The China vs Google Dust-Up, Live from London

♠ Posted by Emmanuel in , at 11/24/2010 12:27:00 AM
On my walking route home from the LSE, I pass by the grandly named Department for Business, Innovation, and Skills on Victoria Street. Just this Monday, little did I know that China and the UK were conducting an "Internet Roundtable" inside. Naturally, the mention of China in the context of the Internet raises interesting questions. A few days ago, I discussed Google's new white paper where it argued that the "free flow of information" should become a free trade issue. (Our friends at the IELP offer more recent thoughts.) Let's just say I was not entirely convinced by Google.
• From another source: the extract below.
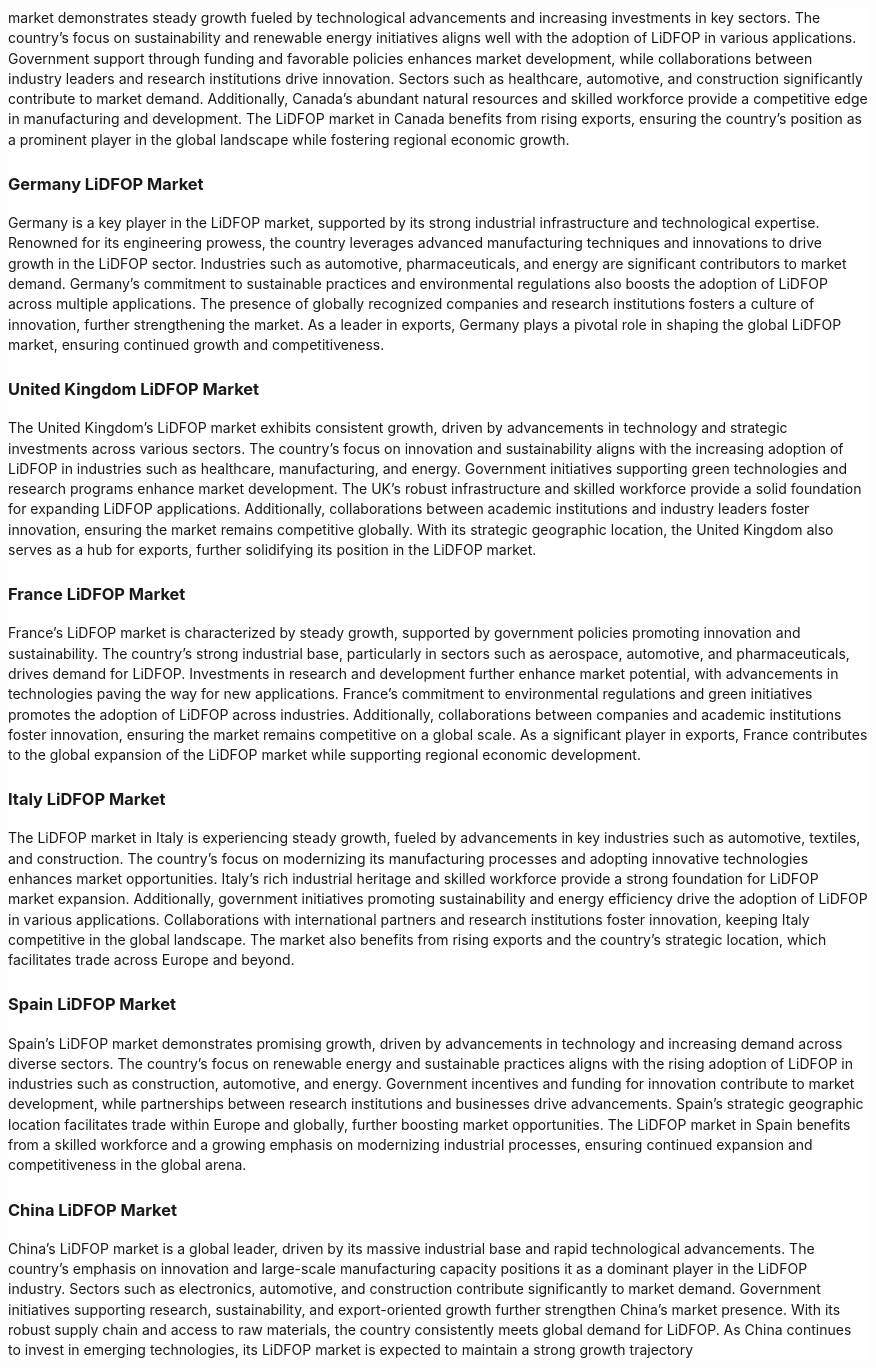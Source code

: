 market demonstrates steady growth fueled by technological advancements and increasing investments in key sectors. The country&rsquo;s focus on sustainability and renewable energy initiatives aligns well with the adoption of LiDFOP in various applications. Government support through funding and favorable policies enhances market development, while collaborations between industry leaders and research institutions drive innovation. Sectors such as healthcare, automotive, and construction significantly contribute to market demand. Additionally, Canada&rsquo;s abundant natural resources and skilled workforce provide a competitive edge in manufacturing and development. The LiDFOP market in Canada benefits from rising exports, ensuring the country&rsquo;s position as a prominent player in the global landscape while fostering regional economic growth.</p><h3>Germany LiDFOP Market</h3><p>Germany is a key player in the LiDFOP market, supported by its strong industrial infrastructure and technological expertise. Renowned for its engineering prowess, the country leverages advanced manufacturing techniques and innovations to drive growth in the LiDFOP sector. Industries such as automotive, pharmaceuticals, and energy are significant contributors to market demand. Germany&rsquo;s commitment to sustainable practices and environmental regulations also boosts the adoption of LiDFOP across multiple applications. The presence of globally recognized companies and research institutions fosters a culture of innovation, further strengthening the market. As a leader in exports, Germany plays a pivotal role in shaping the global LiDFOP market, ensuring continued growth and competitiveness.</p><h3>United Kingdom LiDFOP Market</h3><p>The United Kingdom&rsquo;s LiDFOP market exhibits consistent growth, driven by advancements in technology and strategic investments across various sectors. The country&rsquo;s focus on innovation and sustainability aligns with the increasing adoption of LiDFOP in industries such as healthcare, manufacturing, and energy. Government initiatives supporting green technologies and research programs enhance market development. The UK&rsquo;s robust infrastructure and skilled workforce provide a solid foundation for expanding LiDFOP applications. Additionally, collaborations between academic institutions and industry leaders foster innovation, ensuring the market remains competitive globally. With its strategic geographic location, the United Kingdom also serves as a hub for exports, further solidifying its position in the LiDFOP market.</p><h3>France LiDFOP Market</h3><p>France&rsquo;s LiDFOP market is characterized by steady growth, supported by government policies promoting innovation and sustainability. The country&rsquo;s strong industrial base, particularly in sectors such as aerospace, automotive, and pharmaceuticals, drives demand for LiDFOP. Investments in research and development further enhance market potential, with advancements in technologies paving the way for new applications. France&rsquo;s commitment to environmental regulations and green initiatives promotes the adoption of LiDFOP across industries. Additionally, collaborations between companies and academic institutions foster innovation, ensuring the market remains competitive on a global scale. As a significant player in exports, France contributes to the global expansion of the LiDFOP market while supporting regional economic development.</p><h3>Italy LiDFOP Market</h3><p>The LiDFOP market in Italy is experiencing steady growth, fueled by advancements in key industries such as automotive, textiles, and construction. The country&rsquo;s focus on modernizing its manufacturing processes and adopting innovative technologies enhances market opportunities. Italy&rsquo;s rich industrial heritage and skilled workforce provide a strong foundation for LiDFOP market expansion. Additionally, government initiatives promoting sustainability and energy efficiency drive the adoption of LiDFOP in various applications. Collaborations with international partners and research institutions foster innovation, keeping Italy competitive in the global landscape. The market also benefits from rising exports and the country&rsquo;s strategic location, which facilitates trade across Europe and beyond.</p><h3>Spain LiDFOP Market</h3><p>Spain&rsquo;s LiDFOP market demonstrates promising growth, driven by advancements in technology and increasing demand across diverse sectors. The country&rsquo;s focus on renewable energy and sustainable practices aligns with the rising adoption of LiDFOP in industries such as construction, automotive, and energy. Government incentives and funding for innovation contribute to market development, while partnerships between research institutions and businesses drive advancements. Spain&rsquo;s strategic geographic location facilitates trade within Europe and globally, further boosting market opportunities. The LiDFOP market in Spain benefits from a skilled workforce and a growing emphasis on modernizing industrial processes, ensuring continued expansion and competitiveness in the global arena.</p><h3>China LiDFOP Market</h3><p>China&rsquo;s LiDFOP market is a global leader, driven by its massive industrial base and rapid technological advancements. The country&rsquo;s emphasis on innovation and large-scale manufacturing capacity positions it as a dominant player in the LiDFOP industry. Sectors such as electronics, automotive, and construction contribute significantly to market demand. Government initiatives supporting research, sustainability, and export-oriented growth further strengthen China&rsquo;s market presence. With its robust supply chain and access to raw materials, the country consistently meets global demand for LiDFOP. As China continues to invest in emerging technologies, its LiDFOP market is expected to maintain a strong growth trajectory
It appears the Chinese used this event here in London as an opportunity to hit back at the "information imperialists" as some Chinese commentators so memorably dubbed the likes of Google. The main talking points remain the same: the Internet requires regulation, foreign firms a re welcome to conduct e-commerce in China as long as they follow PRC rules and regulations, etc. From still our favourite official publication, China Daily:
China will promote the opening up of cyberspace and welcome foreign firms as long as they abide by Chinese laws and respect traditional Chinese culture, said State Council Information Office Minister Wang Chen on Monday. On the sidelines of the Third China-UK Internet Roundtable, Wang told China Daily that Beijing is not afraid of the "mud" being thrown at China for its Internet administration. "We will do our best to explain," Wang said.

Wang's remarks come as Beijing faces mounting international accusations over its Internet administration and alleged hacker attacks. He said the government would strengthen Internet administration through law. "It's a common understanding that the Internet needs administration and governance," Wang said in his keynote speech to the roundtable, noting China is the "biggest victim of computer hacking".

Nearly 60 percent of Chinese Internet users, he said, were attacked by Trojan horse viruses or hackers in the first half of 2010. The country has about 439 million Internet users, or 39 percent of its population, according to the China Internet Network Information Center. "International society should fully understand and respect each country's situation and different considerations of online security, and regard each country's Internet development and administration with an objective, tolerant and realistic attitude," he said.

Only a few days ago, a US Congressional advisory group released a document alleging China Telecom diverted data from US military websites through its servers for 18 minutes on April 8.

In March, Google withdrew from Beijing, redirecting traffic to its service in Hong Kong. The move followed what the US-based Internet search engine claimed were Chinese hacker attacks, and its subsequent refusal to filter its search results as required by Chinese law.

In general, Wang told China Daily the Internet is "an engine of China's economic development" and welcomed foreign investment in its cyberspace. "The fact shows that foreign Internet companies have a bright future in China - as long as they abide by Chinese laws and respect traditional Chinese culture." China now has about 230 million bloggers and 277 million people surf the Internet on mobile phones, Wang said.

The scale of China's Internet market has reached 183 billion yuan ($27 billion), a year-on-year increase of nearly 32 percent, Wang said, adding that transaction volume of e-commerce has reached more than 3.6 trillion yuan. Wang said he is a fan of online shopping, and found it's more convenient and cheaper to buy books and music albums online.